The Atlanta Journal-Constitution

Delayed vaccine skin reaction no cause for alarm,

Changes unpleasant but harmless, not an infection, doctors say.

- Denise Grady

Some people are having delayed reactions to their first dose of a COVID-19 vaccine, with their arms turning red, sore, itchy and swollen a week or so after the shot.

The reactions, although unpleasant, appear to be harmless. But the angry-looking skin condition can be mistaken for an infection, according to a letter published Wednesday in The New England Journal of Medicine. The doctors said they wanted to share informatio­n about the cases to help prevent the needless use of antibiotic­s and to ease patients’ worries and reassure them that they can safely get their second vaccine shot.

“We modified our patient handout once we started seeing this,” Dr. Kimberly Blumenthal, an author of the letter and an allergist at Massachuse­tts General Hospital, said in an interview. “We had said it was normal to get redness, itching and swelling when you get the vaccine. We changed the wording to say it can also start seven to 10 days after you get the vaccine.”
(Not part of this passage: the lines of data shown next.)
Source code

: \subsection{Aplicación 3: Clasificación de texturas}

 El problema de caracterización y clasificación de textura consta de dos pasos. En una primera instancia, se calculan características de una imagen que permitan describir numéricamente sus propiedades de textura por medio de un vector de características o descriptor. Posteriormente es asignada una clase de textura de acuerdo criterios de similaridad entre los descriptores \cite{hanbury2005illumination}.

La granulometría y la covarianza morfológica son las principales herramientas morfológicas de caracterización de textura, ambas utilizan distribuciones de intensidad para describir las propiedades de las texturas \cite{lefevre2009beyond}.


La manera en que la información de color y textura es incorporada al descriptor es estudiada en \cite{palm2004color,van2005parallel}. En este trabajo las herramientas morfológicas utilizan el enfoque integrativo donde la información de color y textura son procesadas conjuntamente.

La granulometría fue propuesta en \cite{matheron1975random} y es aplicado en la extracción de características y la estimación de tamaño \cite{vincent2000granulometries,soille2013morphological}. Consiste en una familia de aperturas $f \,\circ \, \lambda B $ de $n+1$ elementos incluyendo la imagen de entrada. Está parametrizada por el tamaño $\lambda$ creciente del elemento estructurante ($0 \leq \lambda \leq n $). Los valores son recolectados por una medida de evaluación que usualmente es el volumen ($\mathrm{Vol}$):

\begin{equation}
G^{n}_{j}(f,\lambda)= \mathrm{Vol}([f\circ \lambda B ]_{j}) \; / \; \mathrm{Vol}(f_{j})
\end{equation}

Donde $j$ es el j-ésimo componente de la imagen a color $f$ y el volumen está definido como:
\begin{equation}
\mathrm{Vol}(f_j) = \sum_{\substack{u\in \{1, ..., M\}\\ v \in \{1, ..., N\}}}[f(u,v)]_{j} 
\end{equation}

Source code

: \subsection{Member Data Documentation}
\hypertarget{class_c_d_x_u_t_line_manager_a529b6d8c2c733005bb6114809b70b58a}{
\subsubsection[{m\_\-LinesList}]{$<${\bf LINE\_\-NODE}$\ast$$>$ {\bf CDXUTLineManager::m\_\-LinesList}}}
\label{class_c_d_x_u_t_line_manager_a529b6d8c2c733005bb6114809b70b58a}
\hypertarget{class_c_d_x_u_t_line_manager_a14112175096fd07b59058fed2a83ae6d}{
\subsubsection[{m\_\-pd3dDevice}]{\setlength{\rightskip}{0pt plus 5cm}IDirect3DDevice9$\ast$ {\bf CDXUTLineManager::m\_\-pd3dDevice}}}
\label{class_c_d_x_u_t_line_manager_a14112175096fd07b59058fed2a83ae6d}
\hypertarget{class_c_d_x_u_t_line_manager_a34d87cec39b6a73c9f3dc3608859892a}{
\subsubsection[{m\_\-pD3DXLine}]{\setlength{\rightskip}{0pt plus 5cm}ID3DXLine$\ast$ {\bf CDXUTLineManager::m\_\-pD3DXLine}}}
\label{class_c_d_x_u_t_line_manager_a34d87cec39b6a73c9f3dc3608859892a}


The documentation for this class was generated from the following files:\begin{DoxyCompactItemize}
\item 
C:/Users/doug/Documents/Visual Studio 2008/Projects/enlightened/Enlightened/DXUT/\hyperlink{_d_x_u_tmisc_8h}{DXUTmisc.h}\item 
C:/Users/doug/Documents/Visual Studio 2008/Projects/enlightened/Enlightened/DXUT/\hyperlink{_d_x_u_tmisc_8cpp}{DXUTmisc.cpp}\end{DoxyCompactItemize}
The letter describes the experience­s of 12 people who had “delayed large local reactions” that began four to 11 days after the first shot of the Moderna vaccine, within a median of eight days. The report is not a controlled study but, rather, a series of cases that came to the doctors’ attention because the vaccine recipients were concerned and wanted to know whether they should get the second shot.

Moderna reported delayed skin reactions in its large clinical trial in 0.8% of recipients after the first dose and 0.2% after the second dose.